Source code for skchange.costs._linear_trend_cost

"""Linear trend cost function.

This module contains the LinearTrendCost class, which is a cost function for
change point detection based on the squared error between data points
and a best fit linear trend line within each interval.
"""

import numpy as np

from ..utils.numba import njit
from ..utils.validation.parameters import check_data_column
from .base import BaseCost


@njit
def fit_linear_trend(time_steps: np.ndarray, values: np.ndarray) -> tuple[float, float]:
    """Calculate the optimal linear trend for a given array.

    Parameters
    ----------
    x : np.ndarray
        1D array of data points

    Returns
    -------
    tuple
        (slope, intercept) of the best-fit line
    """
    mean_t = np.mean(time_steps)
    centered_time_steps = time_steps - mean_t
    mean_value = np.mean(values)

    # Calculate linear regression denominator = sum((t-mean_t)²):
    denominator = np.sum(np.square(centered_time_steps))
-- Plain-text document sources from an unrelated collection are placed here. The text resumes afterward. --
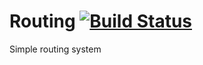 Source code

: # Routing [![Build Status](https://travis-ci.org/Kanfa/Routing.svg?branch=master)](https://travis-ci.org/Kanfa/Routing)
Simple routing system
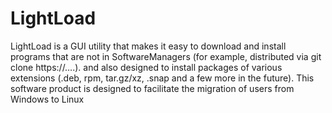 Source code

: # LightLoad
LightLoad is a GUI utility that makes it easy to download and install programs that are not in SoftwareManagers (for example, distributed via git clone https://….). and also designed to install packages of various extensions (.deb, rpm, tar.gz/xz, .snap and a few more in the future). This software product is designed to facilitate the migration of users from Windows to Linux
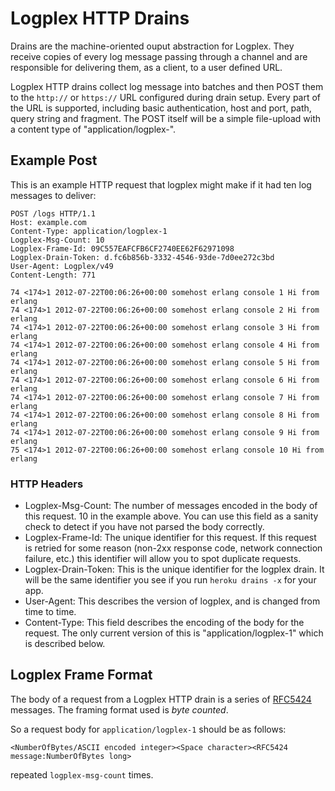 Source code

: # Logplex HTTP Drains

Drains are the machine-oriented ouput abstraction for Logplex. They receive copies of every log message passing through a channel and are responsible for delivering them, as a client, to a user defined URL.

Logplex HTTP drains collect log message into batches and then POST them to the `http://` or `https://` URL configured during drain setup. Every part of the URL is supported, including basic authentication, host and port, path, query string and fragment. The POST itself will be a simple file-upload with a content type of "application/logplex-<FormatVersion>".

## Example Post

This is an example HTTP request that logplex might make if it had ten log messages to deliver:

    POST /logs HTTP/1.1
    Host: example.com
    Content-Type: application/logplex-1
    Logplex-Msg-Count: 10
    Logplex-Frame-Id: 09C557EAFCFB6CF2740EE62F62971098
    Logplex-Drain-Token: d.fc6b856b-3332-4546-93de-7d0ee272c3bd
    User-Agent: Logplex/v49
    Content-Length: 771
    
    74 <174>1 2012-07-22T00:06:26+00:00 somehost erlang console 1 Hi from erlang
    74 <174>1 2012-07-22T00:06:26+00:00 somehost erlang console 2 Hi from erlang
    74 <174>1 2012-07-22T00:06:26+00:00 somehost erlang console 3 Hi from erlang
    74 <174>1 2012-07-22T00:06:26+00:00 somehost erlang console 4 Hi from erlang
    74 <174>1 2012-07-22T00:06:26+00:00 somehost erlang console 5 Hi from erlang
    74 <174>1 2012-07-22T00:06:26+00:00 somehost erlang console 6 Hi from erlang
    74 <174>1 2012-07-22T00:06:26+00:00 somehost erlang console 7 Hi from erlang
    74 <174>1 2012-07-22T00:06:26+00:00 somehost erlang console 8 Hi from erlang
    74 <174>1 2012-07-22T00:06:26+00:00 somehost erlang console 9 Hi from erlang
    75 <174>1 2012-07-22T00:06:26+00:00 somehost erlang console 10 Hi from erlang
        
    
### HTTP Headers

* Logplex-Msg-Count: The number of messages encoded in the body of this request. 10 in the example above. You can use this field as a sanity check to detect if you have not parsed the body correctly.
* Logplex-Frame-Id: The unique identifier for this request. If this request is retried for some reason (non-2xx response code, network connection failure, etc.) this identifier will allow you to spot duplicate requests.
* Logplex-Drain-Token: This is the unique identifier for the logplex drain. It will be the same identifier you see if you run `heroku drains -x` for your app.
* User-Agent: This describes the version of logplex, and is changed from time to time. 
* Content-Type: This field describes the encoding of the body for the request. The only current version of this is "application/logplex-1" which is described below.

## Logplex Frame Format

The body of a request from a Logplex HTTP drain is a series of [RFC5424](https://tools.ietf.org/html/rfc5424) messages. The framing format used is *byte counted*.

So a request body for `application/logplex-1` should be as follows:

    <NumberOfBytes/ASCII encoded integer><Space character><RFC5424 message:NumberOfBytes long>

repeated `logplex-msg-count` times.
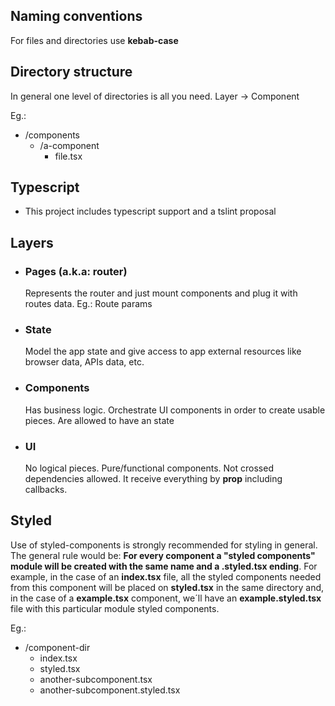 ## Naming conventions

For files and directories use **kebab-case**


## Directory structure

In general one level of directories is all you need. Layer -> Component

Eg.:


- /components
    - /a-component
        - file.tsx


## Typescript

- This project includes typescript support and a tslint proposal


## Layers

- ### Pages (a.k.a: router)
    
    Represents the router and just mount components and plug it with routes data. Eg.: Route params

- ### State
    
    Model the app state and give access to app external resources like browser data, APIs data, etc.

- ### Components
    
    Has business logic. Orchestrate UI components in order to create usable pieces. Are allowed to have an state

- ### UI
    No logical pieces. Pure/functional components. Not crossed dependencies allowed. It receive everything by **prop** including callbacks. 


## Styled

Use of styled-components is strongly recommended for styling in general. The general rule would be: **For every component a "styled components" module will be created with the same name and a .styled.tsx ending**. For example, in the case of an **index.tsx** file, all the styled components needed from this component will be placed on **styled.tsx** in the same directory and, in the case of a **example.tsx** component, we´ll have an **example.styled.tsx** file with this particular module styled components.

Eg.:

- /component-dir
    - index.tsx
    - styled.tsx
    - another-subcomponent.tsx
    - another-subcomponent.styled.tsx

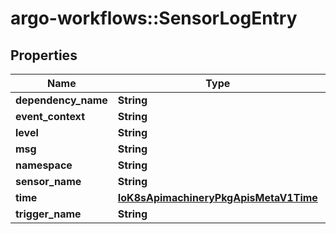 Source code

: # argo-workflows::SensorLogEntry

## Properties
Name | Type | Description | Notes
------------ | ------------- | ------------- | -------------
**dependency_name** | **String** |  | [optional] 
**event_context** | **String** |  | [optional] 
**level** | **String** |  | [optional] 
**msg** | **String** |  | [optional] 
**namespace** | **String** |  | [optional] 
**sensor_name** | **String** |  | [optional] 
**time** | [**IoK8sApimachineryPkgApisMetaV1Time**](IoK8sApimachineryPkgApisMetaV1Time.md) |  | [optional] 
**trigger_name** | **String** |  | [optional]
    # Calculate linear regression numerator = sum((t-mean_t)*(x-mean_x)):
    numerator = np.sum(centered_time_steps * (values - mean_value))
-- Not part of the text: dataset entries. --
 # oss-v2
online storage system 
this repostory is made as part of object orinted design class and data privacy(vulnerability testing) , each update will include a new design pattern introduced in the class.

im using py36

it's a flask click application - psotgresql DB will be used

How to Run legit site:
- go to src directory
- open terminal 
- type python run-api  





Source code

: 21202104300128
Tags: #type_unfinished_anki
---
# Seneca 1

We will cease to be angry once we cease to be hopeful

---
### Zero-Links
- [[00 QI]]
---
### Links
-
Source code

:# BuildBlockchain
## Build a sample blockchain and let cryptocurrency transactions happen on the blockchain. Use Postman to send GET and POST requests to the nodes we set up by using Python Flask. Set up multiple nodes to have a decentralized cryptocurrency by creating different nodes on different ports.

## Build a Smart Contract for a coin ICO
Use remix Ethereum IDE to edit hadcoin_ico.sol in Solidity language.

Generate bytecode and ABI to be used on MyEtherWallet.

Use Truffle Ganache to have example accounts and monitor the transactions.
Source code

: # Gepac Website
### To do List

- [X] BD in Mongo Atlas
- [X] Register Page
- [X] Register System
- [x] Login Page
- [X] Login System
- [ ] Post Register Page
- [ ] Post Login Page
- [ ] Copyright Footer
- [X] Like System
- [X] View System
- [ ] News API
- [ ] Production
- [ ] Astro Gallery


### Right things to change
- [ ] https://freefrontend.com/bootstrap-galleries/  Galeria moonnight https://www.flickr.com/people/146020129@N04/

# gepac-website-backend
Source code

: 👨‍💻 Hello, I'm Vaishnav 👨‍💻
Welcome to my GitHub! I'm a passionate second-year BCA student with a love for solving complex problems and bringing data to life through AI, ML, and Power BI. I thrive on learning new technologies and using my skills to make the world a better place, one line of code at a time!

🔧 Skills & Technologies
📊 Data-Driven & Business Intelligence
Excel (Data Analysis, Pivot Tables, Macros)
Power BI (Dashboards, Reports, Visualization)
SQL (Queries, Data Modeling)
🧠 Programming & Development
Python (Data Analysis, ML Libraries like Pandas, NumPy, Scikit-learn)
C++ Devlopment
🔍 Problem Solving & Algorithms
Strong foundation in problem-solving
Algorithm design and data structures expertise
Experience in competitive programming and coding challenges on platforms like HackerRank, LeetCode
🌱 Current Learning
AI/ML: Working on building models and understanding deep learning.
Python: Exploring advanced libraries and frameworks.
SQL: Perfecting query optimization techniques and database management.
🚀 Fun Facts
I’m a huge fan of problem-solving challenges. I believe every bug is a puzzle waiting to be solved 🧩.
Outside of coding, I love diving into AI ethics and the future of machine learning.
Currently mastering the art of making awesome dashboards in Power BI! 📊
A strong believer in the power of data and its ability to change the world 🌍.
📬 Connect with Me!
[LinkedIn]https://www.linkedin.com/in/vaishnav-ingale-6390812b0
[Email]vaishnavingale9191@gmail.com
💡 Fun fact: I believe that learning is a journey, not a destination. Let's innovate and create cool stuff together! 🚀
    slope = numerator / denominator
    intercept = mean_value - slope * mean_t

    return slope, intercept


@njit
def fit_indexed_linear_trend(xs: np.ndarray) -> tuple[float, float]:
    """Calculate the optimal linear trend for a given array.

    Assuming the time steps are [0, 1, 2, ..., n-1], we can optimize the calculation.

    Parameters
    ----------
    xs : np.ndarray
        1D array of data points

    Returns
    -------
    tuple
        (slope, intercept) of the best-fit line
    """
    n_samples = len(xs)

    # For evenly spaced time steps [0, 1, 2, ..., n-1],
    # the mean time step is (n-1)/2.
    mean_t = (n_samples - 1) / 2.0

    # Optimized calculation for denominator:
    # sum of (t - mean_t)^2 = n*(n^2-1)/12
    denominator = n_samples * (n_samples * n_samples - 1) / 12.0

    # Calculate numerator: sum((t-mean_t)*(x-mean_x))
    # numerator = np.sum((np.arange(n) - mean_t) * (xs - mean_x))
    mean_x = np.mean(xs)
    numerator = 0.0
    for i in range(n_samples):
        numerator += (i - mean_t) * (xs[i] - mean_x)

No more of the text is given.